FPが教える! 家づくりのマネー講座⑫
住宅購入にかけられる
総予算の出し方

無理のない返済計画でリスクを回避

 お金のプロから家づくりのマネーを学ぶシリーズ12回目は、「住宅購入にかけられる予算」について。「和歌山家づくりのお金相談センター」(橋本市紀見ヶ丘)の代表で、FP(ファイナンシャル・プランナー)の柴垣和哉さんが解説します。

万全の資金計画を立てることは、よい家づくりの基本。「まず初めに、家計に無理のない住宅購入予算を試算して」と、柴垣さんは呼び掛けます。

「家族構成や資産、ライフプランニングを基に、生活費や教育費、車購入費、保険料、旅行などのレジャー費、老後の資金など、住宅購入以外の支出を加味した家計のシミュレーションをしましょう」。日本FP協会のホームページには、「収支確認表」「ライフイベント表」「キャッシュフロー表」など、家計の現状や将来を把握しやすいワークシートがあり、活用するのもいいですね。

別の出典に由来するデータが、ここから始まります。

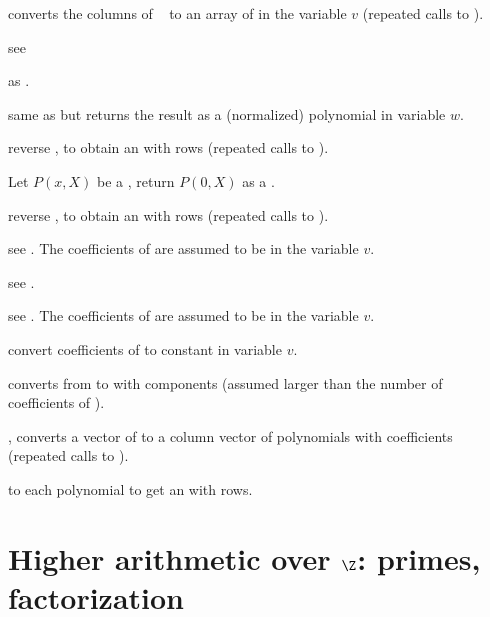  converts the columns of
~ to an array of  in the variable $v$
(repeated calls to ).

 see 

 as .

 same as
 but returns the result as a (normalized) polynomial
in variable $w$.

 reverse , to obtain
an  with  rows (repeated calls to ).

 Let $P(x,X)$ be a , return $P(0,X)$
as a .

 reverse , to obtain
an  with  rows (repeated calls to ).

 see .
The coefficients of  are assumed to be in the variable $v$.

 see .

 see .
The coefficients of  are assumed to be in the variable $v$.

 convert coefficients of  to
constant  in variable $v$.


 converts from  to 
with  components (assumed larger than the number of coefficients of
).

, converts a vector of  to a column
vector of polynomials with  coefficients (repeated calls to
).



  to each polynomial
to get an  with  rows.

\section{Higher arithmetic over $\Z$: primes, factorization}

さらに、ライフイベントにかかるお金を細かく想定すれば、住宅購入資金がより明確になります。「例えば、家計の中でも支出が大きい教育費。子どもの人数や公立・私立の学費などで、住宅購入に回せるお金が違ってきます」と。

一例として、夫婦と子ども2人の4人家族で、年収500万円の家庭を想定。「子ども1人が私立の高校と大学に、もう1人が公立高と国立大に進学する場合、土地と建物の合計金額が消費税込みで3000万円が目安になります」と柴垣さん。「住宅ローンを借りられる額は、年収の6倍から8倍といわれます。しかし、趣味やレジャーを楽しみながら無理なく返済するには、年収の5、6倍が妥当でしょうか」とも話します。

「今後も物価や金利が上がると予想される」と柴垣さん。「ローンの支払いが厳しくなって家を手放すケースもあります。そんなリスクを避けるため、例えば家のグレードを落としたり、新築を中古にしたりなど、予算に合わせた選択肢も考えておくといいかもしれません」と話していました。